Scan the material and copy every line in which "Hasil" appears.

★ ★ ★

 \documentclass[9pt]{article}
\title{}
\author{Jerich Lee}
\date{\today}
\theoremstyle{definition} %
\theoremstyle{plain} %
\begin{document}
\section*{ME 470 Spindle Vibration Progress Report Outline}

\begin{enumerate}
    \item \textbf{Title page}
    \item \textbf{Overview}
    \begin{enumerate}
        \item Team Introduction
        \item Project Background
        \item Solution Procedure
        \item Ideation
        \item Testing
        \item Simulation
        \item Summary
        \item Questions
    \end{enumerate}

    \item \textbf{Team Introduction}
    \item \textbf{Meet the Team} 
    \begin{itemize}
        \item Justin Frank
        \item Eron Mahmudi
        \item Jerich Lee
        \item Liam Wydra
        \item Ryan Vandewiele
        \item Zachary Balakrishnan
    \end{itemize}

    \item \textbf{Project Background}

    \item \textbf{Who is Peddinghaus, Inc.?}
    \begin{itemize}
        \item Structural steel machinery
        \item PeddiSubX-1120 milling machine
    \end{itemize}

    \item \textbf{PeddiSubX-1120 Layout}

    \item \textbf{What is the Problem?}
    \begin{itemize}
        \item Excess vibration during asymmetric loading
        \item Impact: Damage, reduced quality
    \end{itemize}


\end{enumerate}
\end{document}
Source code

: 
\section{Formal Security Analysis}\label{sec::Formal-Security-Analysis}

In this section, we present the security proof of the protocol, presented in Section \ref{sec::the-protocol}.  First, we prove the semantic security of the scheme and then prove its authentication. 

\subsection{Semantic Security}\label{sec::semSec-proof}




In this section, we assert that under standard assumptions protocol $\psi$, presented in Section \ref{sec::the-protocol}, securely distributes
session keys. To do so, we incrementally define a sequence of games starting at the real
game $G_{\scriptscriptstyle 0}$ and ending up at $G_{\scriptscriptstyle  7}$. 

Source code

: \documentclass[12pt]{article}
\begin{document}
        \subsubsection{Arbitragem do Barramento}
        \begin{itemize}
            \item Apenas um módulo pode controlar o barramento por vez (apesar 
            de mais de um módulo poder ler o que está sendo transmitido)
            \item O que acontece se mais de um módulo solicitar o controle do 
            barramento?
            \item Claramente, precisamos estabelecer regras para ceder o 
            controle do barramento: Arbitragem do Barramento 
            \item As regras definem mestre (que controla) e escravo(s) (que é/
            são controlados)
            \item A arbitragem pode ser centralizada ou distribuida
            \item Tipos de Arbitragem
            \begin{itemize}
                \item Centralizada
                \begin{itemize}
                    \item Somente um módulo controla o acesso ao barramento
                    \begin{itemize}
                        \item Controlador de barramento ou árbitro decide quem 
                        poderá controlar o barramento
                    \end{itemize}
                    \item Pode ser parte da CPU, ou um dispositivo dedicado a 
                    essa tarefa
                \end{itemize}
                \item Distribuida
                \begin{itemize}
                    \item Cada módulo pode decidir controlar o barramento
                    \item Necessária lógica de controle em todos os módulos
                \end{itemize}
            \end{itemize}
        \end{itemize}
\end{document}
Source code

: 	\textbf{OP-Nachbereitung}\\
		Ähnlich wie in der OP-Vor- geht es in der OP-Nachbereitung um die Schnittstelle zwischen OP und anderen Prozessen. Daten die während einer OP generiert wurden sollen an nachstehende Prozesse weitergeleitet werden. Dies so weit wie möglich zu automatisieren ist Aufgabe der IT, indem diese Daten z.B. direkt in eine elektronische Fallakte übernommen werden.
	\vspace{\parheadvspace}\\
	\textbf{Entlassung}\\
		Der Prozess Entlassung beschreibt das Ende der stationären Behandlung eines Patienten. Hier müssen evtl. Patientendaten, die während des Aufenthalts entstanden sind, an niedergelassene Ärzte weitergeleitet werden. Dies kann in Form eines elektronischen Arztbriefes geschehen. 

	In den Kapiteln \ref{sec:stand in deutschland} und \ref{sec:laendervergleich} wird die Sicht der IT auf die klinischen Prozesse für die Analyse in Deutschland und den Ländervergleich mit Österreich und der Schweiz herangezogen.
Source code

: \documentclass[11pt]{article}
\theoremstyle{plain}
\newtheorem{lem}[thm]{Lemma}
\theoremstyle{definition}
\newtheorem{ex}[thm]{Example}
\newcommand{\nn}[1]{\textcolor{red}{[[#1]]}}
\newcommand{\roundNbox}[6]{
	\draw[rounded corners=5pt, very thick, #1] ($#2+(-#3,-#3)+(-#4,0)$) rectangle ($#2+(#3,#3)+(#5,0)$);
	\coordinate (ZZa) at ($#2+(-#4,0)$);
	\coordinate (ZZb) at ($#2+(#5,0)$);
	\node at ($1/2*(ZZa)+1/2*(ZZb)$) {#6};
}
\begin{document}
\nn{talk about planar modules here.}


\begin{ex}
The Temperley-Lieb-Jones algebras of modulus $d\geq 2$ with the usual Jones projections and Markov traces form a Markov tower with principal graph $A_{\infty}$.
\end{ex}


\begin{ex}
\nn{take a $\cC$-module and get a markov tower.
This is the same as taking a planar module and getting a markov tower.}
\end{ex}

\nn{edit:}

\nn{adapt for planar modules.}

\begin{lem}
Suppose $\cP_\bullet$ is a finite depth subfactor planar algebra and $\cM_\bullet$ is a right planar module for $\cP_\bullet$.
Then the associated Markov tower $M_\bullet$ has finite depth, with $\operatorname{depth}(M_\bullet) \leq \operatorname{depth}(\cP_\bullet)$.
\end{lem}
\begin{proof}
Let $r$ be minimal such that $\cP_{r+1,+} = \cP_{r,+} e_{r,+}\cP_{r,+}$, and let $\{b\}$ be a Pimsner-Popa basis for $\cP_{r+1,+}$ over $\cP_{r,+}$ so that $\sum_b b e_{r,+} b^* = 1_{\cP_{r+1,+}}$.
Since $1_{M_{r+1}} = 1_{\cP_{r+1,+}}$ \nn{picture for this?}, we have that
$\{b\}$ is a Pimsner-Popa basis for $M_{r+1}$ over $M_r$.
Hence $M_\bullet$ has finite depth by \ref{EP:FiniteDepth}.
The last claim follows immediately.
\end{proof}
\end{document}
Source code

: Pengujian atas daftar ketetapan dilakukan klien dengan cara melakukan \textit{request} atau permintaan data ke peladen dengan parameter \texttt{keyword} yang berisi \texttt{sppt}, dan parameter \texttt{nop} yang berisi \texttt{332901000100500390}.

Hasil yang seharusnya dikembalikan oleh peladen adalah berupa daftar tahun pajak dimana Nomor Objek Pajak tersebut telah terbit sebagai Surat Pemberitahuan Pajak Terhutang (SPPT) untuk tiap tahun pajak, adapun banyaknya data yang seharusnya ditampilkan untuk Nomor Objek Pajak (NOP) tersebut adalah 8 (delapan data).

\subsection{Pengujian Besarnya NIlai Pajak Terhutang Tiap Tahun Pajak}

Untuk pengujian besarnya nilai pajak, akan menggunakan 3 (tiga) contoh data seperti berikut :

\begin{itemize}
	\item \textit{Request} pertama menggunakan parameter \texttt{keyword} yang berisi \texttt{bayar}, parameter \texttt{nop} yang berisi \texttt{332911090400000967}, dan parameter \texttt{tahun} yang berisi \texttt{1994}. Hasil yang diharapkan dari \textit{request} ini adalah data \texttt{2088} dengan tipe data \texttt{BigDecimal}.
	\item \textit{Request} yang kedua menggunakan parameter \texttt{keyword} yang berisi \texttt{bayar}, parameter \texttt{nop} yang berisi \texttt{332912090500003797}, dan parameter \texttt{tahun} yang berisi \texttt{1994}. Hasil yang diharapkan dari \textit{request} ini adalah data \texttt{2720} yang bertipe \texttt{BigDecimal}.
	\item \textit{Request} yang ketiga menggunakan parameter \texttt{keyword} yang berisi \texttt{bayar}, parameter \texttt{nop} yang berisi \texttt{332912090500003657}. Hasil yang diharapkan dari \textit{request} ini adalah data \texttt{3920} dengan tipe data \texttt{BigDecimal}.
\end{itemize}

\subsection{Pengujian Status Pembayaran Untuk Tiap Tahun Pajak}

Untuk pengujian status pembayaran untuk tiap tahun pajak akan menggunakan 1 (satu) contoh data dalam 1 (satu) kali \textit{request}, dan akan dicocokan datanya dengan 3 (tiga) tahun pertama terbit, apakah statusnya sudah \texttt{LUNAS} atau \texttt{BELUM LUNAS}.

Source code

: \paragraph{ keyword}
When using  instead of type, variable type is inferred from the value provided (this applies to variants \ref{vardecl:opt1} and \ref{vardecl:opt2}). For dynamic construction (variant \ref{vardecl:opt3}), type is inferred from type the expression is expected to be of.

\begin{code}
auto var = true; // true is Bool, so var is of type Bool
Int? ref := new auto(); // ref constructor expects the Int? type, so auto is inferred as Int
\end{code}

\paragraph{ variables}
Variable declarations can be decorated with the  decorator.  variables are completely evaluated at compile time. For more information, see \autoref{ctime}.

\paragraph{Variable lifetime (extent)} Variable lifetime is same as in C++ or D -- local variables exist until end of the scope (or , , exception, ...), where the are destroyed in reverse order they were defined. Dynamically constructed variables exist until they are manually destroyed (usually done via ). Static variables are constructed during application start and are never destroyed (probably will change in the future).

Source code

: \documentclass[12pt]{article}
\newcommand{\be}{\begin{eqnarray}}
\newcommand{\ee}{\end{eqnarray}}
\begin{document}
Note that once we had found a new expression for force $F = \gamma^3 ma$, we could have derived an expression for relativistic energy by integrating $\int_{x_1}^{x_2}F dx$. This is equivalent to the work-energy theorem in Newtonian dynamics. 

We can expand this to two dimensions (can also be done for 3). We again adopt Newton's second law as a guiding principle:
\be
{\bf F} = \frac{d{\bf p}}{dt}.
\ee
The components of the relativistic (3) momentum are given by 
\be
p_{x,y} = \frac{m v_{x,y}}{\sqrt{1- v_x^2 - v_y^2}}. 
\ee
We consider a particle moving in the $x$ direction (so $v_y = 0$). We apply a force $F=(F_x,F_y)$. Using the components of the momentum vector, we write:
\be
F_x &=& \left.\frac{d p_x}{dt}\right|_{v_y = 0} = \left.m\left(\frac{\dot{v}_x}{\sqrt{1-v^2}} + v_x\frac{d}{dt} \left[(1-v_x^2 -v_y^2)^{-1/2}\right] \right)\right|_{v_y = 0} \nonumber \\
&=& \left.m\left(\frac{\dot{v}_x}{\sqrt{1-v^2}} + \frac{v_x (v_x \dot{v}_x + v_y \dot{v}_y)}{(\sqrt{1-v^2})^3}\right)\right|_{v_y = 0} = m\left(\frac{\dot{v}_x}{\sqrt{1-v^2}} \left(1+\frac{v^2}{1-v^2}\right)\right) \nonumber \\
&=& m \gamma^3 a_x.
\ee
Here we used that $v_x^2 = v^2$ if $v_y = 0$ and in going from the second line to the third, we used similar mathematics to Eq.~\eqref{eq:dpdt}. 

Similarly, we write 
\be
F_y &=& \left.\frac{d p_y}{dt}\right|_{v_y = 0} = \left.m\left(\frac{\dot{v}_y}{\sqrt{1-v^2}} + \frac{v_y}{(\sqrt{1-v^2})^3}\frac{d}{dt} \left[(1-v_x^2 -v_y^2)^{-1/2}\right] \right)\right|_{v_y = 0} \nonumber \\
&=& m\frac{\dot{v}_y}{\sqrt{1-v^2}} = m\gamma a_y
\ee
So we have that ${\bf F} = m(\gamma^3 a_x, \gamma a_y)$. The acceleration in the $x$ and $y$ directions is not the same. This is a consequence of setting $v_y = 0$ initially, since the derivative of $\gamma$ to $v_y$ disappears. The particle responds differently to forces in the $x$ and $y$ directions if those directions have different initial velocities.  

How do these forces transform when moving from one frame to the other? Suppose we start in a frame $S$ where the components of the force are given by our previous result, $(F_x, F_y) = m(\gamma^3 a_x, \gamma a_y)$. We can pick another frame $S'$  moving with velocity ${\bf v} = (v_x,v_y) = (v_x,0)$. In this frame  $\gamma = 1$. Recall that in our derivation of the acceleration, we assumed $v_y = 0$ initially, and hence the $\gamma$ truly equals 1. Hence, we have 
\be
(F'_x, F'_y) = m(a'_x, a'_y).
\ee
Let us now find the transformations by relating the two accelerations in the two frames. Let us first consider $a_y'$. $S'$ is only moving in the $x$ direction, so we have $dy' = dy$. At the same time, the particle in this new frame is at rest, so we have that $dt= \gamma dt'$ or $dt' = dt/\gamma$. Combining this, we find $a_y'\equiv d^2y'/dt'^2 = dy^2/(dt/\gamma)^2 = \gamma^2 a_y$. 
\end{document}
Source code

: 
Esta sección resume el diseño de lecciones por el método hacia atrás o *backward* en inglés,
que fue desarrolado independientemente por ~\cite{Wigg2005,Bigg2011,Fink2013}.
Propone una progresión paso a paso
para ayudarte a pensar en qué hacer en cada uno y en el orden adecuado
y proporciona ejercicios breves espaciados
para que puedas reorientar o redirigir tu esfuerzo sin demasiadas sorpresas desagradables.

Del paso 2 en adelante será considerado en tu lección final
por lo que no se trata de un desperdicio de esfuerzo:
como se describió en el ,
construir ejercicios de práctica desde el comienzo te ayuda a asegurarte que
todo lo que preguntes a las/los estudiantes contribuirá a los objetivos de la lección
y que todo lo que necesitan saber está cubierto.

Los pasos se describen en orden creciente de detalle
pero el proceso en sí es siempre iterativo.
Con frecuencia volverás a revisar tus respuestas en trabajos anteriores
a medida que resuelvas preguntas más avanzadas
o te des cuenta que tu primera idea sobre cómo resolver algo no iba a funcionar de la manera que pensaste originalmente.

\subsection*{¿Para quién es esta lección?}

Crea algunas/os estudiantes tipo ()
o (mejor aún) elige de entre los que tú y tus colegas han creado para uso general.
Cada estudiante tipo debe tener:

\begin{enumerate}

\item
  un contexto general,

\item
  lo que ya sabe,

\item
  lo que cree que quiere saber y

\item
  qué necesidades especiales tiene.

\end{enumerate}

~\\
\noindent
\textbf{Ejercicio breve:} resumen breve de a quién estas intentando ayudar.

★ ★ ★

Reply |
Hasil yang seharusnya dikembalikan oleh peladen adalah berupa daftar tahun pajak dimana Nomor Objek Pajak tersebut telah terbit sebagai Surat Pemberitahuan Pajak Terhutang (SPPT) untuk tiap tahun pajak, adapun banyaknya data yang seharusnya ditampilkan untuk Nomor Objek Pajak (NOP) tersebut adalah 8 (delapan data).
	\item \textit{Request} pertama menggunakan parameter \texttt{keyword} yang berisi \texttt{bayar}, parameter \texttt{nop} yang berisi \texttt{332911090400000967}, dan parameter \texttt{tahun} yang berisi \texttt{1994}. Hasil yang diharapkan dari \textit{request} ini adalah data \texttt{2088} dengan tipe data \texttt{BigDecimal}.
	\item \textit{Request} yang kedua menggunakan parameter \texttt{keyword} yang berisi \texttt{bayar}, parameter \texttt{nop} yang berisi \texttt{332912090500003797}, dan parameter \texttt{tahun} yang berisi \texttt{1994}. Hasil yang diharapkan dari \textit{request} ini adalah data \texttt{2720} yang bertipe \texttt{BigDecimal}.
	\item \textit{Request} yang ketiga menggunakan parameter \texttt{keyword} yang berisi \texttt{bayar}, parameter \texttt{nop} yang berisi \texttt{332912090500003657}. Hasil yang diharapkan dari \textit{request} ini adalah data \texttt{3920} dengan tipe data \texttt{BigDecimal}.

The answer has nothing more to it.